“Subtlety is a privilege,” declared playwright/performer Taylor Mac in a recent New York Times profile. Mac went on to argue that only artists with little at risk are afforded the room for subtlety–an indirectness that can prove boring at best, and irresponsible at worst. Mac did not specifically tie this concept to our current historical moment, but it’s hard not to draw that line. Our times are not subtle. The day-to-day news tends to beggar belief. Even setting aside the question of privilege, why should we expect artists to find subtlety in times that lack it?
Halley Feiffer is taking a leaf out of Mac’s book. Her new play, The Pain of My Belligerence, receiving its world premiere at Playwrights Horizons, is neither subtle nor quiet. It follows Cat, a thirty-year-old freelance journalist, who falls for Guy, a restaurant magnate ten years her senior. (Guy’s name offers a clue to Feiffer’s intentions.) In a sharp, excruciating opening scene, Guy seduces Cat over asparagus–at a restaurant he co-founded with his wife, no less. He says they are separating, then tells Cat she is beautiful, then muses, “How are you still single?” So far, so familiar.

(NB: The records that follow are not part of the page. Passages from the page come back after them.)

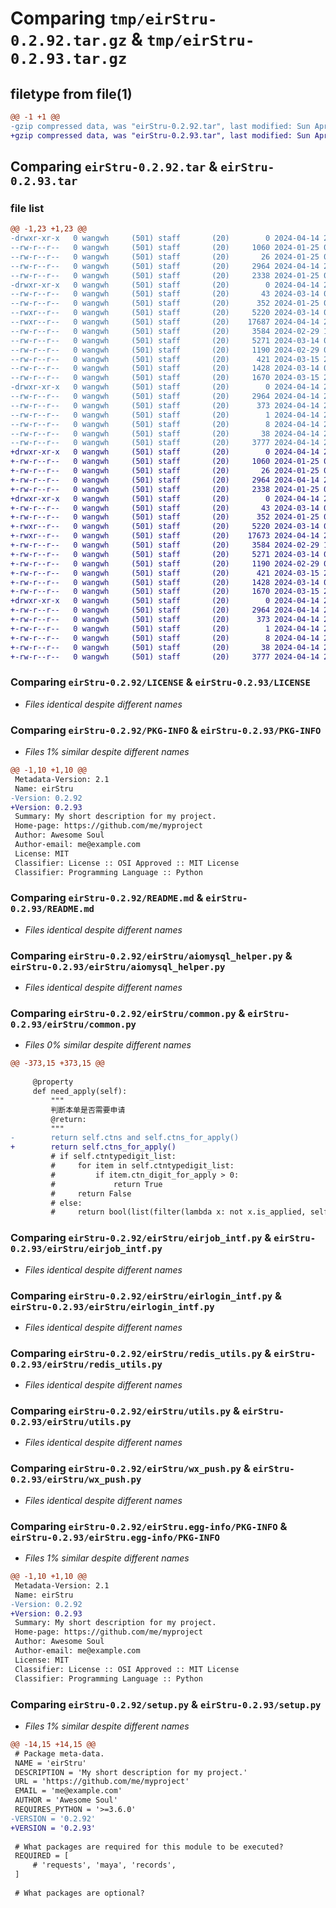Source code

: # Comparing `tmp/eirStru-0.2.92.tar.gz` & `tmp/eirStru-0.2.93.tar.gz`

## filetype from file(1)

```diff
@@ -1 +1 @@
-gzip compressed data, was "eirStru-0.2.92.tar", last modified: Sun Apr 14 20:18:37 2024, max compression
+gzip compressed data, was "eirStru-0.2.93.tar", last modified: Sun Apr 14 22:54:24 2024, max compression
```

## Comparing `eirStru-0.2.92.tar` & `eirStru-0.2.93.tar`

### file list

```diff
@@ -1,23 +1,23 @@
-drwxr-xr-x   0 wangwh     (501) staff       (20)        0 2024-04-14 20:18:37.853994 eirStru-0.2.92/
--rw-r--r--   0 wangwh     (501) staff       (20)     1060 2024-01-25 06:27:18.000000 eirStru-0.2.92/LICENSE
--rw-r--r--   0 wangwh     (501) staff       (20)       26 2024-01-25 06:27:18.000000 eirStru-0.2.92/MANIFEST.in
--rw-r--r--   0 wangwh     (501) staff       (20)     2964 2024-04-14 20:18:37.853716 eirStru-0.2.92/PKG-INFO
--rw-r--r--   0 wangwh     (501) staff       (20)     2338 2024-01-25 06:27:18.000000 eirStru-0.2.92/README.md
-drwxr-xr-x   0 wangwh     (501) staff       (20)        0 2024-04-14 20:18:37.852779 eirStru-0.2.92/eirStru/
--rw-r--r--   0 wangwh     (501) staff       (20)       43 2024-03-14 03:14:41.000000 eirStru-0.2.92/eirStru/__init__.py
--rw-r--r--   0 wangwh     (501) staff       (20)      352 2024-01-25 06:27:18.000000 eirStru-0.2.92/eirStru/__version__.py
--rwxr--r--   0 wangwh     (501) staff       (20)     5220 2024-03-14 03:14:41.000000 eirStru-0.2.92/eirStru/aiomysql_helper.py
--rwxr--r--   0 wangwh     (501) staff       (20)    17687 2024-04-14 20:18:24.000000 eirStru-0.2.92/eirStru/common.py
--rw-r--r--   0 wangwh     (501) staff       (20)     3584 2024-02-29 12:42:57.000000 eirStru-0.2.92/eirStru/eirjob_intf.py
--rw-r--r--   0 wangwh     (501) staff       (20)     5271 2024-03-14 03:14:41.000000 eirStru-0.2.92/eirStru/eirlogin_intf.py
--rw-r--r--   0 wangwh     (501) staff       (20)     1190 2024-02-29 02:15:20.000000 eirStru-0.2.92/eirStru/redis_utils.py
--rw-r--r--   0 wangwh     (501) staff       (20)      421 2024-03-15 21:24:26.000000 eirStru-0.2.92/eirStru/test.py
--rw-r--r--   0 wangwh     (501) staff       (20)     1428 2024-03-14 03:14:41.000000 eirStru-0.2.92/eirStru/utils.py
--rw-r--r--   0 wangwh     (501) staff       (20)     1670 2024-03-15 21:25:26.000000 eirStru-0.2.92/eirStru/wx_push.py
-drwxr-xr-x   0 wangwh     (501) staff       (20)        0 2024-04-14 20:18:37.853466 eirStru-0.2.92/eirStru.egg-info/
--rw-r--r--   0 wangwh     (501) staff       (20)     2964 2024-04-14 20:18:37.000000 eirStru-0.2.92/eirStru.egg-info/PKG-INFO
--rw-r--r--   0 wangwh     (501) staff       (20)      373 2024-04-14 20:18:37.000000 eirStru-0.2.92/eirStru.egg-info/SOURCES.txt
--rw-r--r--   0 wangwh     (501) staff       (20)        1 2024-04-14 20:18:37.000000 eirStru-0.2.92/eirStru.egg-info/dependency_links.txt
--rw-r--r--   0 wangwh     (501) staff       (20)        8 2024-04-14 20:18:37.000000 eirStru-0.2.92/eirStru.egg-info/top_level.txt
--rw-r--r--   0 wangwh     (501) staff       (20)       38 2024-04-14 20:18:37.854077 eirStru-0.2.92/setup.cfg
--rw-r--r--   0 wangwh     (501) staff       (20)     3777 2024-04-14 20:18:36.000000 eirStru-0.2.92/setup.py
+drwxr-xr-x   0 wangwh     (501) staff       (20)        0 2024-04-14 22:54:24.469102 eirStru-0.2.93/
+-rw-r--r--   0 wangwh     (501) staff       (20)     1060 2024-01-25 06:27:18.000000 eirStru-0.2.93/LICENSE
+-rw-r--r--   0 wangwh     (501) staff       (20)       26 2024-01-25 06:27:18.000000 eirStru-0.2.93/MANIFEST.in
+-rw-r--r--   0 wangwh     (501) staff       (20)     2964 2024-04-14 22:54:24.468809 eirStru-0.2.93/PKG-INFO
+-rw-r--r--   0 wangwh     (501) staff       (20)     2338 2024-01-25 06:27:18.000000 eirStru-0.2.93/README.md
+drwxr-xr-x   0 wangwh     (501) staff       (20)        0 2024-04-14 22:54:24.467881 eirStru-0.2.93/eirStru/
+-rw-r--r--   0 wangwh     (501) staff       (20)       43 2024-03-14 03:14:41.000000 eirStru-0.2.93/eirStru/__init__.py
+-rw-r--r--   0 wangwh     (501) staff       (20)      352 2024-01-25 06:27:18.000000 eirStru-0.2.93/eirStru/__version__.py
+-rwxr--r--   0 wangwh     (501) staff       (20)     5220 2024-03-14 03:14:41.000000 eirStru-0.2.93/eirStru/aiomysql_helper.py
+-rwxr--r--   0 wangwh     (501) staff       (20)    17673 2024-04-14 22:54:05.000000 eirStru-0.2.93/eirStru/common.py
+-rw-r--r--   0 wangwh     (501) staff       (20)     3584 2024-02-29 12:42:57.000000 eirStru-0.2.93/eirStru/eirjob_intf.py
+-rw-r--r--   0 wangwh     (501) staff       (20)     5271 2024-03-14 03:14:41.000000 eirStru-0.2.93/eirStru/eirlogin_intf.py
+-rw-r--r--   0 wangwh     (501) staff       (20)     1190 2024-02-29 02:15:20.000000 eirStru-0.2.93/eirStru/redis_utils.py
+-rw-r--r--   0 wangwh     (501) staff       (20)      421 2024-03-15 21:24:26.000000 eirStru-0.2.93/eirStru/test.py
+-rw-r--r--   0 wangwh     (501) staff       (20)     1428 2024-03-14 03:14:41.000000 eirStru-0.2.93/eirStru/utils.py
+-rw-r--r--   0 wangwh     (501) staff       (20)     1670 2024-03-15 21:25:26.000000 eirStru-0.2.93/eirStru/wx_push.py
+drwxr-xr-x   0 wangwh     (501) staff       (20)        0 2024-04-14 22:54:24.468601 eirStru-0.2.93/eirStru.egg-info/
+-rw-r--r--   0 wangwh     (501) staff       (20)     2964 2024-04-14 22:54:24.000000 eirStru-0.2.93/eirStru.egg-info/PKG-INFO
+-rw-r--r--   0 wangwh     (501) staff       (20)      373 2024-04-14 22:54:24.000000 eirStru-0.2.93/eirStru.egg-info/SOURCES.txt
+-rw-r--r--   0 wangwh     (501) staff       (20)        1 2024-04-14 22:54:24.000000 eirStru-0.2.93/eirStru.egg-info/dependency_links.txt
+-rw-r--r--   0 wangwh     (501) staff       (20)        8 2024-04-14 22:54:24.000000 eirStru-0.2.93/eirStru.egg-info/top_level.txt
+-rw-r--r--   0 wangwh     (501) staff       (20)       38 2024-04-14 22:54:24.469152 eirStru-0.2.93/setup.cfg
+-rw-r--r--   0 wangwh     (501) staff       (20)     3777 2024-04-14 22:54:23.000000 eirStru-0.2.93/setup.py
```

### Comparing `eirStru-0.2.92/LICENSE` & `eirStru-0.2.93/LICENSE`

 * *Files identical despite different names*

### Comparing `eirStru-0.2.92/PKG-INFO` & `eirStru-0.2.93/PKG-INFO`

 * *Files 1% similar despite different names*

```diff
@@ -1,10 +1,10 @@
 Metadata-Version: 2.1
 Name: eirStru
-Version: 0.2.92
+Version: 0.2.93
 Summary: My short description for my project.
 Home-page: https://github.com/me/myproject
 Author: Awesome Soul
 Author-email: me@example.com
 License: MIT
 Classifier: License :: OSI Approved :: MIT License
 Classifier: Programming Language :: Python
```

### Comparing `eirStru-0.2.92/README.md` & `eirStru-0.2.93/README.md`

 * *Files identical despite different names*

### Comparing `eirStru-0.2.92/eirStru/aiomysql_helper.py` & `eirStru-0.2.93/eirStru/aiomysql_helper.py`

 * *Files identical despite different names*

### Comparing `eirStru-0.2.92/eirStru/common.py` & `eirStru-0.2.93/eirStru/common.py`

 * *Files 0% similar despite different names*

```diff
@@ -373,15 +373,15 @@
 
     @property
     def need_apply(self):
         """
         判断本单是否需要申请
         @return:
         """
-        return self.ctns and self.ctns_for_apply()
+        return self.ctns_for_apply()
         # if self.ctntypedigit_list:
         #     for item in self.ctntypedigit_list:
         #         if item.ctn_digit_for_apply > 0:
         #             return True
         #     return False
         # else:
         #     return bool(list(filter(lambda x: not x.is_applied, self.ctns)))
```

### Comparing `eirStru-0.2.92/eirStru/eirjob_intf.py` & `eirStru-0.2.93/eirStru/eirjob_intf.py`

 * *Files identical despite different names*

### Comparing `eirStru-0.2.92/eirStru/eirlogin_intf.py` & `eirStru-0.2.93/eirStru/eirlogin_intf.py`

 * *Files identical despite different names*

### Comparing `eirStru-0.2.92/eirStru/redis_utils.py` & `eirStru-0.2.93/eirStru/redis_utils.py`

 * *Files identical despite different names*

### Comparing `eirStru-0.2.92/eirStru/utils.py` & `eirStru-0.2.93/eirStru/utils.py`

 * *Files identical despite different names*

### Comparing `eirStru-0.2.92/eirStru/wx_push.py` & `eirStru-0.2.93/eirStru/wx_push.py`

 * *Files identical despite different names*

### Comparing `eirStru-0.2.92/eirStru.egg-info/PKG-INFO` & `eirStru-0.2.93/eirStru.egg-info/PKG-INFO`

 * *Files 1% similar despite different names*

```diff
@@ -1,10 +1,10 @@
 Metadata-Version: 2.1
 Name: eirStru
-Version: 0.2.92
+Version: 0.2.93
 Summary: My short description for my project.
 Home-page: https://github.com/me/myproject
 Author: Awesome Soul
 Author-email: me@example.com
 License: MIT
 Classifier: License :: OSI Approved :: MIT License
 Classifier: Programming Language :: Python
```

### Comparing `eirStru-0.2.92/setup.py` & `eirStru-0.2.93/setup.py`

 * *Files 1% similar despite different names*

```diff
@@ -14,15 +14,15 @@
 # Package meta-data.
 NAME = 'eirStru'
 DESCRIPTION = 'My short description for my project.'
 URL = 'https://github.com/me/myproject'
 EMAIL = 'me@example.com'
 AUTHOR = 'Awesome Soul'
 REQUIRES_PYTHON = '>=3.6.0'
-VERSION = '0.2.92'
+VERSION = '0.2.93'
 
 # What packages are required for this module to be executed?
 REQUIRED = [
     # 'requests', 'maya', 'records',
 ]
 
 # What packages are optional?
```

Something else happens within the first minute of Feiffer’s play, however: Guy bites Cat on the shoulder. She laughs nervously, and so does the audience. But it is horrifying. All the more so when he bites her again, and again. In between each horrible bite, Guy keeps telling Cat exactly who he is. “I’m evil.” Bite. “I’m a monster.” Bite. “I am profoundly mentally ill.” Then with a final bite, he sucks a tick out of Cat’s neck. By this point, Guy himself can only be viewed as an infection: a walking, talking disease, burrowing into Cat’s being.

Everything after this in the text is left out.